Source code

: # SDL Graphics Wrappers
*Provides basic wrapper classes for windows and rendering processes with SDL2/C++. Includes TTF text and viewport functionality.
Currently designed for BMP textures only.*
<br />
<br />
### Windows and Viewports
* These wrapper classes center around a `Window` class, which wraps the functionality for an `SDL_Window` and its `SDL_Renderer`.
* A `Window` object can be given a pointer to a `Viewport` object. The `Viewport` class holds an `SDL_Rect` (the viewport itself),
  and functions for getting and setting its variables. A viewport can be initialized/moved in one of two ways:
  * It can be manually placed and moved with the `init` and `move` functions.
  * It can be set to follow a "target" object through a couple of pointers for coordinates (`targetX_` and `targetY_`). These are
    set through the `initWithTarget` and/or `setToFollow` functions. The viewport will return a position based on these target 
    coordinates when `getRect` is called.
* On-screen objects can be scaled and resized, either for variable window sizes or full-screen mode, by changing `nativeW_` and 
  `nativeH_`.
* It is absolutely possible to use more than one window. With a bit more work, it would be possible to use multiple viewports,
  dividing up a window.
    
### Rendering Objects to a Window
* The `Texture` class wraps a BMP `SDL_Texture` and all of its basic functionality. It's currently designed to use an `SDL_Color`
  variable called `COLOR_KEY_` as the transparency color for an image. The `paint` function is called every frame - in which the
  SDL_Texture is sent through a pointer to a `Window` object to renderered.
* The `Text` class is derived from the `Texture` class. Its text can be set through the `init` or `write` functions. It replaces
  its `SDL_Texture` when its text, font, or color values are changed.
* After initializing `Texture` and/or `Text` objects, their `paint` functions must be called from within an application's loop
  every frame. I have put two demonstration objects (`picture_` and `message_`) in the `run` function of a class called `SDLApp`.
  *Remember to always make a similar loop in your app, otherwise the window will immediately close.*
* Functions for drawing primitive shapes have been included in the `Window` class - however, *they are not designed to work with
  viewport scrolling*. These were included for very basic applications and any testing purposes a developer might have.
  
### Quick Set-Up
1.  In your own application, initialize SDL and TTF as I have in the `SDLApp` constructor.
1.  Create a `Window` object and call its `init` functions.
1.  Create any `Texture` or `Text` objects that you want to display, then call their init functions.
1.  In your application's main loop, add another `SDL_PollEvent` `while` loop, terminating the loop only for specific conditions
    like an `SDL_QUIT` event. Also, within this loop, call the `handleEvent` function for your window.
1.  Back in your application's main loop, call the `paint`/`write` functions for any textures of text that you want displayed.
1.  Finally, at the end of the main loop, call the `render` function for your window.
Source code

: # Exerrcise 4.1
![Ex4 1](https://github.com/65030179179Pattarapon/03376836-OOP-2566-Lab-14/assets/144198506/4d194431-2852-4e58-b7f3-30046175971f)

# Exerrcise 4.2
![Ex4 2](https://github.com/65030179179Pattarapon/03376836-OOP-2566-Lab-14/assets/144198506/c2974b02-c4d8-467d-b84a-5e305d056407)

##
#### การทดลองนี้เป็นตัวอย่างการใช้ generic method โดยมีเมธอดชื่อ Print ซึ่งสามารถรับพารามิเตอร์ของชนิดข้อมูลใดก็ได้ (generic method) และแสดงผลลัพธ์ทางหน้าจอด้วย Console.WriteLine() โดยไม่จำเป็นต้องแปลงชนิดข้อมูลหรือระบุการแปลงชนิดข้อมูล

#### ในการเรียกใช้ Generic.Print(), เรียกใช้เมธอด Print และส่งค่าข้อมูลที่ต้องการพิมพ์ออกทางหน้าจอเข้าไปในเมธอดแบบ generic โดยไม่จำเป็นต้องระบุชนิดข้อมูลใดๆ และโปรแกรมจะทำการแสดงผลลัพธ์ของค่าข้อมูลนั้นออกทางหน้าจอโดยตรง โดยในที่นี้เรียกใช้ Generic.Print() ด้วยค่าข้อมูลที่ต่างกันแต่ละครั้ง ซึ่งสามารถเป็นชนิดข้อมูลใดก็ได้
----
--- WORK INSTRUCTION ---
Give a word-for-word restatement of every record.

--- TASK ANSWER ---
Source code

: # SDL Graphics Wrappers
*Provides basic wrapper classes for windows and rendering processes with SDL2/C++. Includes TTF text and viewport functionality.
Currently designed for BMP textures only.*
<br />
<br />
### Windows and Viewports
* These wrapper classes center around a `Window` class, which wraps the functionality for an `SDL_Window` and its `SDL_Renderer`.
* A `Window` object can be given a pointer to a `Viewport` object. The `Viewport` class holds an `SDL_Rect` (the viewport itself),
  and functions for getting and setting its variables. A viewport can be initialized/moved in one of two ways:
  * It can be manually placed and moved with the `init` and `move` functions.
  * It can be set to follow a "target" object through a couple of pointers for coordinates (`targetX_` and `targetY_`). These are
    set through the `initWithTarget` and/or `setToFollow` functions. The viewport will return a position based on these target 
    coordinates when `getRect` is called.
* On-screen objects can be scaled and resized, either for variable window sizes or full-screen mode, by changing `nativeW_` and 
  `nativeH_`.
* It is absolutely possible to use more than one window. With a bit more work, it would be possible to use multiple viewports,
  dividing up a window.
    
### Rendering Objects to a Window
* The `Texture` class wraps a BMP `SDL_Texture` and all of its basic functionality. It's currently designed to use an `SDL_Color`
  variable called `COLOR_KEY_` as the transparency color for an image. The `paint` function is called every frame - in which the
  SDL_Texture is sent through a pointer to a `Window` object to renderered.
* The `Text` class is derived from the `Texture` class. Its text can be set through the `init` or `write` functions. It replaces
  its `SDL_Texture` when its text, font, or color values are changed.
* After initializing `Texture` and/or `Text` objects, their `paint` functions must be called from within an application's loop
  every frame. I have put two demonstration objects (`picture_` and `message_`) in the `run` function of a class called `SDLApp`.
  *Remember to always make a similar loop in your app, otherwise the window will immediately close.*
* Functions for drawing primitive shapes have been included in the `Window` class - however, *they are not designed to work with
  viewport scrolling*. These were included for very basic applications and any testing purposes a developer might have.
  
### Quick Set-Up
1.  In your own application, initialize SDL and TTF as I have in the `SDLApp` constructor.
1.  Create a `Window` object and call its `init` functions.
1.  Create any `Texture` or `Text` objects that you want to display, then call their init functions.
1.  In your application's main loop, add another `SDL_PollEvent` `while` loop, terminating the loop only for specific conditions
    like an `SDL_QUIT` event. Also, within this loop, call the `handleEvent` function for your window.
1.  Back in your application's main loop, call the `paint`/`write` functions for any textures of text that you want displayed.
1.  Finally, at the end of the main loop, call the `render` function for your window.
Source code

: # Exerrcise 4.1
![Ex4 1](https://github.com/65030179179Pattarapon/03376836-OOP-2566-Lab-14/assets/144198506/4d194431-2852-4e58-b7f3-30046175971f)

# Exerrcise 4.2
![Ex4 2](https://github.com/65030179179Pattarapon/03376836-OOP-2566-Lab-14/assets/144198506/c2974b02-c4d8-467d-b84a-5e305d056407)

##
#### การทดลองนี้เป็นตัวอย่างการใช้ generic method โดยมีเมธอดชื่อ Print ซึ่งสามารถรับพารามิเตอร์ของชนิดข้อมูลใดก็ได้ (generic method) และแสดงผลลัพธ์ทางหน้าจอด้วย Console.WriteLine() โดยไม่จำเป็นต้องแปลงชนิดข้อมูลหรือระบุการแปลงชนิดข้อมูล

#### ในการเรียกใช้ Generic.Print(), เรียกใช้เมธอด Print และส่งค่าข้อมูลที่ต้องการพิมพ์ออกทางหน้าจอเข้าไปในเมธอดแบบ generic โดยไม่จำเป็นต้องระบุชนิดข้อมูลใดๆ และโปรแกรมจะทำการแสดงผลลัพธ์ของค่าข้อมูลนั้นออกทางหน้าจอโดยตรง โดยในที่นี้เรียกใช้ Generic.Print() ด้วยค่าข้อมูลที่ต่างกันแต่ละครั้ง ซึ่งสามารถเป็นชนิดข้อมูลใดก็ได้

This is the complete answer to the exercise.